:: TASK BRIEF ::
Please output the full listing, character for character.

........

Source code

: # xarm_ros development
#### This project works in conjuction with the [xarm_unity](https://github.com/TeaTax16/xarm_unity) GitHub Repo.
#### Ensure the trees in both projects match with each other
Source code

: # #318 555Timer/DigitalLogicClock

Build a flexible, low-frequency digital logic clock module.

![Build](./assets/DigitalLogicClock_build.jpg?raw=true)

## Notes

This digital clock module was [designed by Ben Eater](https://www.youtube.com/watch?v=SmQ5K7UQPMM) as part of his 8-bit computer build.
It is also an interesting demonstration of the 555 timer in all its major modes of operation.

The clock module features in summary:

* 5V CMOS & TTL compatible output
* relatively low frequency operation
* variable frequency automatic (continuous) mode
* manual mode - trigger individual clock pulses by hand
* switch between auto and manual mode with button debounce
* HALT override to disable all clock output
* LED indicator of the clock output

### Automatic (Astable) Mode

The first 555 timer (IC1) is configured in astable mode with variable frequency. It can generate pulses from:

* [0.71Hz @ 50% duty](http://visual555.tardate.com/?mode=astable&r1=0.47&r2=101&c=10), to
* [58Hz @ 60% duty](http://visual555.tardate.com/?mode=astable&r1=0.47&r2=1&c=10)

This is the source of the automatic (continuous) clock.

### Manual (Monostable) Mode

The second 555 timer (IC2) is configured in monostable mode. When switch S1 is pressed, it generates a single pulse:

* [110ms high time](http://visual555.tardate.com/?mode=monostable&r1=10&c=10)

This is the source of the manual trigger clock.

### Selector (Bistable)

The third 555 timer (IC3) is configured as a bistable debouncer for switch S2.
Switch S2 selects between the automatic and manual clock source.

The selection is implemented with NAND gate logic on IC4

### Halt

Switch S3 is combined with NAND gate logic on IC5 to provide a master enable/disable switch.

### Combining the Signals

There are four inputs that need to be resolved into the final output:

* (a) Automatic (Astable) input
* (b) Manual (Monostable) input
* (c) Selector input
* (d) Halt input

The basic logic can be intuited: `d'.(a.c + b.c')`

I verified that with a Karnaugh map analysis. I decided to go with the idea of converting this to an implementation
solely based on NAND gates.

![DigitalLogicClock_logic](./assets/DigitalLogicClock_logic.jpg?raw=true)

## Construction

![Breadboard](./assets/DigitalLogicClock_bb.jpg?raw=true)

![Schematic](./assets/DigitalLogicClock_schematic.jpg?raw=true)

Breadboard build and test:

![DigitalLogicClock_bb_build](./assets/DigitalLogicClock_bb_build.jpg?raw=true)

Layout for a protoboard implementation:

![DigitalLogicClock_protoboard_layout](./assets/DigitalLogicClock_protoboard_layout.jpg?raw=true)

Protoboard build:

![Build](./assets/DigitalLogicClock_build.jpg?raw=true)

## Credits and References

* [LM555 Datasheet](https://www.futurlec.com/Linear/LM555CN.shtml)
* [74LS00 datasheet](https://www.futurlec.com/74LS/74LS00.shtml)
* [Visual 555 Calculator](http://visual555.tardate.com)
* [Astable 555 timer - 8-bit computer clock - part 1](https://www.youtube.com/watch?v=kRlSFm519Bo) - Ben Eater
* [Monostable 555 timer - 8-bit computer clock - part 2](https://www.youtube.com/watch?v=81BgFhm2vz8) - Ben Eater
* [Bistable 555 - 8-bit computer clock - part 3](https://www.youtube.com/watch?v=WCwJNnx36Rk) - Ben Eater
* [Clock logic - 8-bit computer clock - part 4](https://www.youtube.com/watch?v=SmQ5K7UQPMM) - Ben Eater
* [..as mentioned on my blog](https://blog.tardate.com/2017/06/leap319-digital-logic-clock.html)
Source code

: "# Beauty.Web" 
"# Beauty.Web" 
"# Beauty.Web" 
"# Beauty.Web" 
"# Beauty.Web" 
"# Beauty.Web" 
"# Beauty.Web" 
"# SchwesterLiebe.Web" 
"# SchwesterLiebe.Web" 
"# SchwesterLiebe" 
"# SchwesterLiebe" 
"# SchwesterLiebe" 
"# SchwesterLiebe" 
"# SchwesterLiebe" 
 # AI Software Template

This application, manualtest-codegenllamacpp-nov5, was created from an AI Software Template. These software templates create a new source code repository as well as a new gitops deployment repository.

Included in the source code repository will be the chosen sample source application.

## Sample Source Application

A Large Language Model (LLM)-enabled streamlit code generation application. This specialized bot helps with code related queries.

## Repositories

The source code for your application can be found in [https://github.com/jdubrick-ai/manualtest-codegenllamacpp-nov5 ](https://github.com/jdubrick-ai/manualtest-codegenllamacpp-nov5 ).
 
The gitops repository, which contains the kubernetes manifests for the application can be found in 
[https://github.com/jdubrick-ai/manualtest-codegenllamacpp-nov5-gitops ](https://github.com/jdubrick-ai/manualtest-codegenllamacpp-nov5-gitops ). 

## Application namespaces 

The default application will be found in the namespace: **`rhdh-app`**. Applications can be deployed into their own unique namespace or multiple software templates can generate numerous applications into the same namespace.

........

:: RESPONSE AREA ::
Source code

: # xarm_ros development
#### This project works in conjuction with the [xarm_unity](https://github.com/TeaTax16/xarm_unity) GitHub Repo.
#### Ensure the trees in both projects match with each other
Source code

: # #318 555Timer/DigitalLogicClock

Build a flexible, low-frequency digital logic clock module.

![Build](./assets/DigitalLogicClock_build.jpg?raw=true)

## Notes

This digital clock module was [designed by Ben Eater](https://www.youtube.com/watch?v=SmQ5K7UQPMM) as part of his 8-bit computer build.
It is also an interesting demonstration of the 555 timer in all its major modes of operation.

The clock module features in summary:

* 5V CMOS & TTL compatible output
* relatively low frequency operation
* variable frequency automatic (continuous) mode
* manual mode - trigger individual clock pulses by hand
* switch between auto and manual mode with button debounce
* HALT override to disable all clock output
* LED indicator of the clock output

### Automatic (Astable) Mode

The first 555 timer (IC1) is configured in astable mode with variable frequency. It can generate pulses from:

* [0.71Hz @ 50% duty](http://visual555.tardate.com/?mode=astable&r1=0.47&r2=101&c=10), to
* [58Hz @ 60% duty](http://visual555.tardate.com/?mode=astable&r1=0.47&r2=1&c=10)

This is the source of the automatic (continuous) clock.

### Manual (Monostable) Mode

The second 555 timer (IC2) is configured in monostable mode. When switch S1 is pressed, it generates a single pulse:

* [110ms high time](http://visual555.tardate.com/?mode=monostable&r1=10&c=10)

This is the source of the manual trigger clock.

### Selector (Bistable)

The third 555 timer (IC3) is configured as a bistable debouncer for switch S2.
Switch S2 selects between the automatic and manual clock source.

The selection is implemented with NAND gate logic on IC4

### Halt

Switch S3 is combined with NAND gate logic on IC5 to provide a master enable/disable switch.

### Combining the Signals

There are four inputs that need to be resolved into the final output:

* (a) Automatic (Astable) input
* (b) Manual (Monostable) input
* (c) Selector input
* (d) Halt input

The basic logic can be intuited: `d'.(a.c + b.c')`

I verified that with a Karnaugh map analysis. I decided to go with the idea of converting this to an implementation
solely based on NAND gates.

![DigitalLogicClock_logic](./assets/DigitalLogicClock_logic.jpg?raw=true)

## Construction

![Breadboard](./assets/DigitalLogicClock_bb.jpg?raw=true)

![Schematic](./assets/DigitalLogicClock_schematic.jpg?raw=true)

Breadboard build and test:

![DigitalLogicClock_bb_build](./assets/DigitalLogicClock_bb_build.jpg?raw=true)

Layout for a protoboard implementation:

![DigitalLogicClock_protoboard_layout](./assets/DigitalLogicClock_protoboard_layout.jpg?raw=true)

Protoboard build:

![Build](./assets/DigitalLogicClock_build.jpg?raw=true)

## Credits and References

* [LM555 Datasheet](https://www.futurlec.com/Linear/LM555CN.shtml)
* [74LS00 datasheet](https://www.futurlec.com/74LS/74LS00.shtml)
* [Visual 555 Calculator](http://visual555.tardate.com)
* [Astable 555 timer - 8-bit computer clock - part 1](https://www.youtube.com/watch?v=kRlSFm519Bo) - Ben Eater
* [Monostable 555 timer - 8-bit computer clock - part 2](https://www.youtube.com/watch?v=81BgFhm2vz8) - Ben Eater
* [Bistable 555 - 8-bit computer clock - part 3](https://www.youtube.com/watch?v=WCwJNnx36Rk) - Ben Eater
* [Clock logic - 8-bit computer clock - part 4](https://www.youtube.com/watch?v=SmQ5K7UQPMM) - Ben Eater
* [..as mentioned on my blog](https://blog.tardate.com/2017/06/leap319-digital-logic-clock.html)
Source code

: "# Beauty.Web" 
"# Beauty.Web" 
"# Beauty.Web" 
"# Beauty.Web" 
"# Beauty.Web" 
"# Beauty.Web" 
"# Beauty.Web" 
"# SchwesterLiebe.Web" 
"# SchwesterLiebe.Web" 
"# SchwesterLiebe" 
"# SchwesterLiebe" 
"# SchwesterLiebe" 
"# SchwesterLiebe" 
"# SchwesterLiebe" 
 # AI Software Template

This application, manualtest-codegenllamacpp-nov5, was created from an AI Software Template. These software templates create a new source code repository as well as a new gitops deployment repository.

Included in the source code repository will be the chosen sample source application.

## Sample Source Application

A Large Language Model (LLM)-enabled streamlit code generation application. This specialized bot helps with code related queries.

## Repositories

The source code for your application can be found in [https://github.com/jdubrick-ai/manualtest-codegenllamacpp-nov5 ](https://github.com/jdubrick-ai/manualtest-codegenllamacpp-nov5 ).
 
The gitops repository, which contains the kubernetes manifests for the application can be found in 
[https://github.com/jdubrick-ai/manualtest-codegenllamacpp-nov5-gitops ](https://github.com/jdubrick-ai/manualtest-codegenllamacpp-nov5-gitops ). 

## Application namespaces 

The default application will be found in the namespace: **`rhdh-app`**. Applications can be deployed into their own unique namespace or multiple software templates can generate numerous applications into the same namespace.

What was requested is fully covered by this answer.